Most of the difficulty arising in the case proceeds from the failure of the court to comply strictly with the requirements of the act of Congress, which provides that issues of fact in civil cases may be tried and determined by the court without the intervention of a jury. Where a jury is waived, as therein provided, and the issues of fact are submitted to the court, the finding of the court may be either general or special, as in cases where an issue of fact is tried by a jury, but where the finding is general the parties are concluded by the determination of the court, except in cases where exceptions are taken to the rulings of the court in the progress of the trial. Such rulings, if duly presented by a bill of exceptions, may be reviewed here, even though the finding is general, but the finding of the court, if general, cannot be reviewed in this court by bill of exceptions or in any other manner.
By the express words of the act the finding may be general or special, but if general it is final and conclusive between the parties, unless the court which tried the case shall grant a new trial or the judgment shall be reversed in the appellate court for some erroneous ruling made in the progress of the trial, which is duly presented by a bill of exceptions. Whether the finding is general or special the rulings of the court in the progress of the trial, if excepted to at the time and duly presented by a bill of exceptions, may be reviewed in this court, and in a case where the finding is special the review may also extend to the determination of the question whether the facts found are sufficient to support the judgment.
Application for the policy was made by the husband of the plaintiff, since deceased, and he obtained the same for her benefit through the general agents of the insurers. Actual payment of the cash premium was never made by the plaintiff nor by her deceased husband. Nothing of the kind was pretended at the trial, but the plaintiff introduced evidence tending to prove that the agents of the company delivered the policy without complying with that part of their instructions; that they agreed to waive that requirement and to call upon a third person, named by the decedent, for the same whenever they should deem it proper so to do, and that the policy was delivered to the applicant and became operative under that arrangement.

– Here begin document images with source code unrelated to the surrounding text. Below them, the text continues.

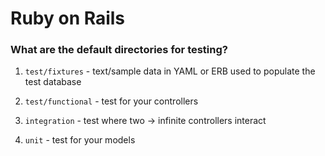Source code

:# Ruby on Rails

### What are the default directories for testing?

1. `test/fixtures` - text/sample data in YAML or ERB used to populate the test database

2. `test/functional` - test for your controllers

3. `integration` - test where two → infinite controllers interact

4. `unit` - test for your models


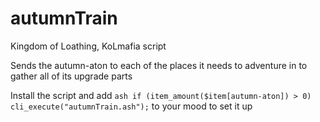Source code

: # autumnTrain

Kingdom of Loathing, KoLmafia script

Sends the autumn-aton to each of the places it needs to adventure in to gather all of its upgrade parts

Install the script and add `ash if (item_amount($item[autumn-aton]) > 0) cli_execute("autumnTrain.ash");` to your mood to set it up
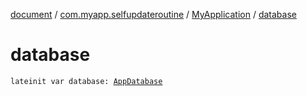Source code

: [document](../../index.md) / [com.myapp.selfupdateroutine](../index.md) / [MyApplication](index.md) / [database](./database.md)

# database

`lateinit var database: `[`AppDatabase`](../../com.myapp.data.local.database/-app-database/index.md)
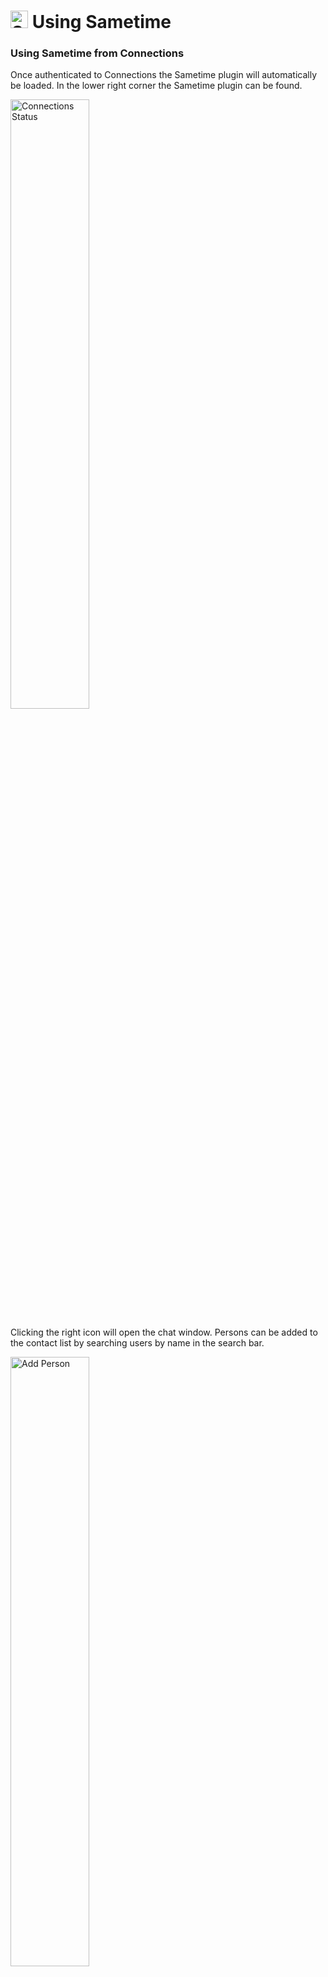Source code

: # <img src="/assets/images/HCL_Sametime_Master.png" alt="SametimeLogo" height="28" /> Using Sametime

### Using Sametime from Connections
Once authenticated to Connections the Sametime plugin will automatically be loaded. In the lower right corner the Sametime plugin can be found.

<img src="/assets/images/screen-shots/sametime/connections-status.png" alt="Connections Status" width=50% />

Clicking the right icon will open the chat window. Persons can be added to the contact list by searching users by name in the search bar.

<img src="/assets/images/screen-shots/sametime/chat-window-addperson.png" alt="Add Person" width=50% />

A double click on a username will then open a chat window with this user.

<img src="/assets/images/screen-shots/sametime/chat-window.png" alt="Chat Window" width=50% />

### Using Sametime from Verse/iNotes
Once logged in to mail application Verse/iNotes the Sametime plugin can be found for Verse in upper right corner:

<img src="/assets/images/screen-shots/sametime/verse-status.png" alt="Verse Status" width=50% />

### Using Sametime from Notes
[Notes Client Setup](https://docs.collab.cloud/admin/admin-sametime/)

### Using Sametime from Standalone client
On first start of the Sametime standalone client configuration is needed as follows. Please be aware that the login method with SAML SSO is the ONLY method to login to Sametime.
As shown in the following picture set the servername to the appropriate cloud environment:

|Region|Value|
|---------|--------|
|EU|chateu.collab.cloud|
|NA|chatna.collab.cloud|

Put in your email address as username.

<img src="/assets/images/screen-shots/sametime/sametime-rich-step1.png" alt="Verse Status" width=50% />

Click on "Settings" to fill in SSO values as follows. For "Authentication server" field set the appropriate values.
Check the box "Use token-based single sign-on".

|Region|Value|
|---------|--------|
EU|https://logineu.collab.cloud/auth/realms/connections-mt/protocol/saml/clients/sametime|
|NA|https://logineu.collab.cloud/auth/realms/connections-mt/protocol/saml/clients/sametime|

Set Authentication type to "SAML" and Login type to "Browser".

<img src="/assets/images/screen-shots/sametime/sametime-rich-step2.png" alt="Verse Status" width=50% />

Click OK to close the settings window.
Important: Now restart Sametime client.

After restart the login page will appear. Put in your email address and password and then login. After first start you will be prompted to restart Sametime client. Login again after restart and you are online.

### Using Sametime from Mobile & Table Devices

Attention: As of now the iOS Sametime app is not working. The working app will be released by HCL end June 2020 !!

The mobile app to be installed in HCL Sametime. It can be found in Android store as well as in Apple store for iOS devices.
To enable mobile chat add a new Community and add the appropriate data there:

|Setting|Value|
|-------|-------|
|Community name|any name|
|Server|Depends where your service is located:<br/>webchatna.collab.cloud (North America)<br/>webchateu.collab.cloud (Europe)|
|Port|443|
|User ID|Your email address|
|Secure Connection|check enabled|
|Security|check allow untrusted|
|Save password|your decision|
|Authenticating Proxy|must be disabled|

Save the settings and login to chat.

<img src="/assets/images/screen-shots/sametime/mobile-settings.png" alt="Mobile Settings" width=50% />

### Known issues

* Webchat window in Connections will not open on new incoming conversation.<br />
Please check browser settings for popup blocking and add the site to exceptions
* You will be logged out from standalone client after starting Connections.<br />
Under investigation


Go to [HCL's Sametime Documentation site](https://help.hcltechsw.com/sametime/sametime_welcome.html) for more information.
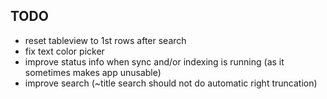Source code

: ## TODO
* reset tableview to 1st rows after search
* fix text color picker
* improve status info when sync and/or indexing is running (as it sometimes makes app unusable)
* improve search (~title search should not do automatic right truncation)

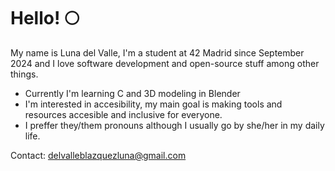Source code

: # Hello! 🌕

My name is Luna del Valle, I'm a student at 42 Madrid since September 2024 and I love software development and open-source stuff among other things.

- Currently I'm learning C and 3D modeling in Blender
- I'm interested in accesibility, my main goal is making tools and resources accesible and inclusive for everyone.
- I preffer they/them pronouns although I usually go by she/her in my daily life.

Contact: delvalleblazquezluna@gmail.com
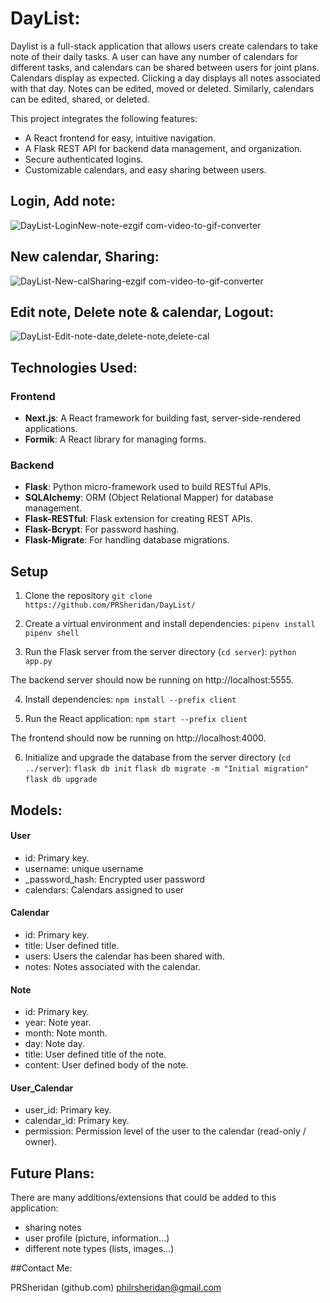 # DayList:

Daylist is a full-stack application that allows users create calendars to take note of their daily tasks. A user can have any number of calendars for different tasks, and calendars can be shared between users for joint plans. 
Calendars display as expected. Clicking a day displays all notes associated with that day. Notes can be edited, moved or deleted. Similarly, calendars can be edited, shared, or deleted. 

This project integrates the following features:
- A React frontend for easy, intuitive navigation.
- A Flask REST API for backend data management, and organization.
- Secure authenticated logins.
- Customizable calendars, and easy sharing between users.

## Login, Add note:
![DayList-LoginNew-note-ezgif com-video-to-gif-converter](https://github.com/user-attachments/assets/4c12dc94-e3dd-4137-80e4-93c783b45794)

## New calendar, Sharing:
![DayList-New-calSharing-ezgif com-video-to-gif-converter](https://github.com/user-attachments/assets/ab90518c-95b0-421b-b977-3016ddb030a2)

## Edit note, Delete note & calendar, Logout:
![DayList-Edit-note-date,delete-note,delete-cal](https://github.com/user-attachments/assets/dad6b727-a2fc-43a2-8455-28496c19c5e9)

## Technologies Used:

### Frontend

- **Next.js**: A React framework for building fast, server-side-rendered applications.
- **Formik**: A React library for managing forms.

### Backend

- **Flask**: Python micro-framework used to build RESTful APIs.
- **SQLAlchemy**: ORM (Object Relational Mapper) for database management.
- **Flask-RESTful**: Flask extension for creating REST APIs.
- **Flask-Bcrypt**: For password hashing.
- **Flask-Migrate**: For handling database migrations.

## Setup

1. Clone the repository
`git clone https://github.com/PRSheridan/DayList/`

2. Create a virtual environment and install dependencies:
`pipenv install`
`pipenv shell`

3. Run the Flask server from the server directory (`cd server`):
`python app.py`

The backend server should now be running on http://localhost:5555.

4. Install dependencies:
`npm install --prefix client`

5. Run the React application:
`npm start --prefix client`

The frontend should now be running on http://localhost:4000.

6. Initialize and upgrade the database from the server directory (`cd ../server`):
`flask db init`
`flask db migrate -m "Initial migration"`
`flask db upgrade`

## Models:

#### User
- id: Primary key.
- username: unique username
- _password_hash: Encrypted user password
- calendars: Calendars assigned to user

#### Calendar
- id: Primary key.
- title: User defined title.
- users: Users the calendar has been shared with.
- notes: Notes associated with the calendar.

#### Note
- id: Primary key.
- year: Note year.
- month: Note month.
- day: Note day.
- title: User defined title of the note.
- content: User defined body of the note.

#### User_Calendar
- user_id: Primary key.
- calendar_id: Primary key.
- permission: Permission level of the user to the calendar (read-only / owner).

## Future Plans:

There are many additions/extensions that could be added to this application:
- sharing notes
- user profile (picture, information...)
- different note types (lists, images...)

##Contact Me:

PRSheridan (github.com)
philrsheridan@gmail.com
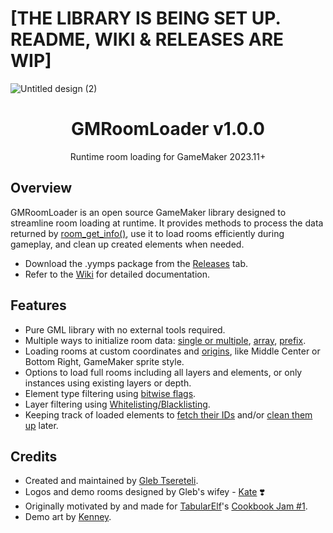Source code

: # [THE LIBRARY IS BEING SET UP. README, WIKI & RELEASES ARE WIP]

![Untitled design (2)](https://github.com/glebtsereteli/GMRoomLoader/assets/50461722/e82ecee8-149d-4a04-bf85-4010535ce033)

<h1 align="center">GMRoomLoader v1.0.0</h1>
<p align="center">Runtime room loading for GameMaker 2023.11+</p>

## Overview
GMRoomLoader is an open source GameMaker library designed to streamline room loading at runtime. It provides methods to process the data returned by [room_get_info()](https://manual.gamemaker.io/monthly/en/GameMaker_Language/GML_Reference/Asset_Management/Rooms/room_get_info.htm), use it to load rooms efficiently during gameplay, and clean up created elements when needed.

* Download the .yymps package from the [Releases](https://github.com/glebtsereteli/GMRoomLoader/releases) tab.
* Refer to the [Wiki](https://github.com/glebtsereteli/GMRoomLoader/wiki) for detailed documentation.

## Features
- Pure GML library with no external tools required.
- Multiple ways to initialize room data: [single or multiple](https://github.com/glebtsereteli/GMRoomLoader/wiki/RoomLoader#-data_initroom----structroomloader), [array](https://github.com/glebtsereteli/GMRoomLoader/wiki/RoomLoader#-data_init_arrayrooms---structroomloader), [prefix](https://github.com/glebtsereteli/GMRoomLoader/wiki/RoomLoader#-data_init_prefixprefix---structroomloader).
- Loading rooms at custom coordinates and [origins](https://github.com/glebtsereteli/GMRoomLoader/wiki/Enums#roomloader_origin), like Middle Center or Bottom Right, GameMaker sprite style.
- Options to load full rooms including all layers and elements, or only instances using existing layers or depth.
- Element type filtering using [bitwise flags](https://github.com/glebtsereteli/GMRoomLoader/wiki/Enums#roomloader_flag).
- Layer filtering using [Whitelisting/Blacklisting](https://github.com/glebtsereteli/GMRoomLoader/wiki/RoomLoader()-static-constructor-%E2%80%90-main-interface#%E2%84%B9%EF%B8%8F-whitelistblacklist-layer-filtering).
- Keeping track of loaded elements to [fetch their IDs]() and/or [clean them up]() later.

## Credits
- Created and maintained by [Gleb Tsereteli](https://twitter.com/glebtsereteli).
- Logos and demo rooms designed by Gleb's wifey - [Kate](https://www.instagram.com/k8te_iv) ❣️
- Originally motivated by and made for [TabularElf](https://github.com/tabularelf)'s [Cookbook Jam #1](https://itch.io/jam/cookbook-jam-1).
- Demo art by [Kenney](https://twitter.com/KenneyNL).
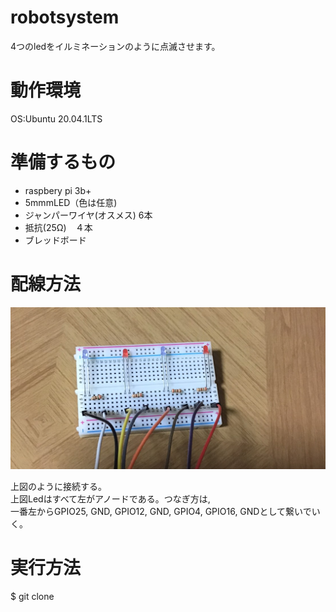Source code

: # robotsystem
4つのledをイルミネーションのように点滅させます。
# 動作環境
OS:Ubuntu 20.04.1LTS
# 準備するもの
* raspbery pi 3b+  
* 5mmmLED（色は任意)  
* ジャンパーワイヤ(オスメス) 6本  
* 抵抗(25Ω)　４本    
* ブレッドボード  
# 配線方法
 <img src= "https://github.com/k-Ryunosuke/robot-system/blob/main/195941.png" width="700" > 
 
 上図のように接続する。  
 上図Ledはすべて左がアノードである。つなぎ方は,  
 一番左からGPIO25, GND, GPIO12, GND, GPIO4, GPIO16, GNDとして繋いでいく。 
# 実行方法
$ git clone
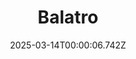 ---
title: "Balatro"
id: 2379780
date: 2025-03-14T00:00:06.742Z
link: games/steam/recent/balatro
image: http://media.steampowered.com/steamcommunity/public/images/apps/2379780/b6018068070ab0e23561694c11f7950dd6f4c752.jpg
playtime_2weeks: 622
playtime_forever: 7752
playtime_windows_forever: 0
playtime_mac_forever: 192
playtime_linux_forever: 7559
playtime_deck_forever: 7559
---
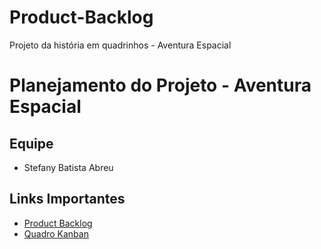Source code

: # Product-Backlog
Projeto da história em quadrinhos - Aventura Espacial

# Planejamento do Projeto - Aventura Espacial

## Equipe

- Stefany Batista Abreu

## Links Importantes
- [Product Backlog]([https://link-do-google-sheets.com](https://docs.google.com/spreadsheets/d/19noYZFjglBjKJOTBhSbX0lGeadDoFMbErYcY8TKWbCE/edit?gid=0#gid=0))
- [Quadro Kanban]([https://github.com//StefanyAbreu/Projeto-Quadrinhos](https://github.com/StefanyAbreu/Projeto-Quadrinhos))

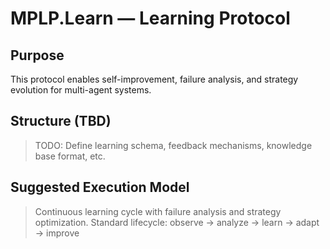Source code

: # MPLP.Learn — Learning Protocol

## Purpose
This protocol enables self-improvement, failure analysis, and strategy evolution for multi-agent systems.

## Structure (TBD)
> TODO: Define learning schema, feedback mechanisms, knowledge base format, etc.

## Suggested Execution Model
> Continuous learning cycle with failure analysis and strategy optimization.
> Standard lifecycle: observe → analyze → learn → adapt → improve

Policies, as the defendants proved, were required to be issued by the officers of the company and could not be legally executed by the ordinary agents. All such agents could do, in the outset, was to prepare the application, have it duly executed, and transmit it to the home office; and it appears that they did so in this case and that they received a policy in return duly executed. Whereupon they inclosed the policy, with the two notes for the credit portion of the premium, to the decedent, who promptly signed the notes and inclosed the same in a letter addressed by mail to the persons from whom the notes, with the policy, were received. In their letter to the decedent inclosing the policy, the agents say, "the cash payments we will get of Scott when the proper time arrives." They subsequently called upon that person for the cash premium, but he refused to pay it as he had agreed to do with the decedent, and the agents thereupon gave notice of his refusal to the applicant for the policy and requested him to make the payment. He acknowledged the receipt of their letter and promised to procure a draft for the amount and send it to them in a few days, but he did not send the draft, and the agents wrote him again informing him that the draft had never come to hand, and expressing their fears that if the payment was not made soon he would lose his policy, adding that the payment had been delayed so long that he would have to add interest to the premium, amounting to one dollar and thirty-four cents. Payment being still neglected, and the agents having learned from Scott that the person insured was "quite sick," they informed him by letter that his policy was forfeited, and inclosed to him the two notes given for the credit portion of the premium, but the letter did not "reach his home" till after his death.
Such agents were instructed not to deliver policies until the whole premium was paid, and were told that if they did the premium would stand charged to them until the same was received by the company or the policy was returned to the office. Evidence to that effect was also given by one of the agents who delivered this policy, but he admitted that it was their custom in some cases not to call for the money at the time from parties with whom they were well acquainted, and when asked on cross-examination what they meant by saying, in their letter inclosing the policy to the applicant, that they would get the cash payment of the person named when the proper time arrived, he admitted that they sometimes gave the receipt before they received the money, and that they had confidence in this case that they could get the money on call.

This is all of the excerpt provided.